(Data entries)

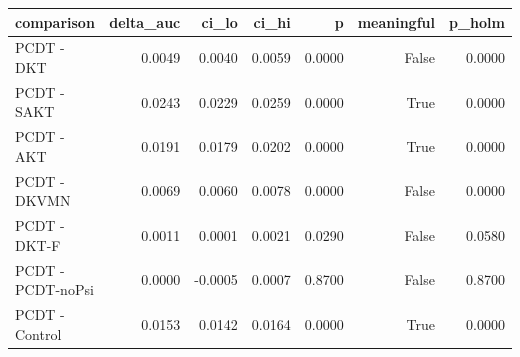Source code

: \begin{tabular}{lrrrrrr}
\toprule
comparison & delta\_auc & ci\_lo & ci\_hi & p & meaningful & p\_holm \\
\midrule
PCDT - DKT & 0.0049 & 0.0040 & 0.0059 & 0.0000 & False & 0.0000 \\
PCDT - SAKT & 0.0243 & 0.0229 & 0.0259 & 0.0000 & True & 0.0000 \\
PCDT - AKT & 0.0191 & 0.0179 & 0.0202 & 0.0000 & True & 0.0000 \\
PCDT - DKVMN & 0.0069 & 0.0060 & 0.0078 & 0.0000 & False & 0.0000 \\
PCDT - DKT-F & 0.0011 & 0.0001 & 0.0021 & 0.0290 & False & 0.0580 \\
PCDT - PCDT-noPsi & 0.0000 & -0.0005 & 0.0007 & 0.8700 & False & 0.8700 \\
PCDT - Control & 0.0153 & 0.0142 & 0.0164 & 0.0000 & True & 0.0000 \\
\bottomrule
\end{tabular}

### Problem
Would you set down the records above once more, exactly, with the pictures removed?

### Answer box
Source code

: \begin{tabular}{lrrrrrr}
\toprule
comparison & delta\_auc & ci\_lo & ci\_hi & p & meaningful & p\_holm \\
\midrule
PCDT - DKT & 0.0049 & 0.0040 & 0.0059 & 0.0000 & False & 0.0000 \\
PCDT - SAKT & 0.0243 & 0.0229 & 0.0259 & 0.0000 & True & 0.0000 \\
PCDT - AKT & 0.0191 & 0.0179 & 0.0202 & 0.0000 & True & 0.0000 \\
PCDT - DKVMN & 0.0069 & 0.0060 & 0.0078 & 0.0000 & False & 0.0000 \\
PCDT - DKT-F & 0.0011 & 0.0001 & 0.0021 & 0.0290 & False & 0.0580 \\
PCDT - PCDT-noPsi & 0.0000 & -0.0005 & 0.0007 & 0.8700 & False & 0.8700 \\
PCDT - Control & 0.0153 & 0.0142 & 0.0164 & 0.0000 & True & 0.0000 \\
\bottomrule
\end{tabular}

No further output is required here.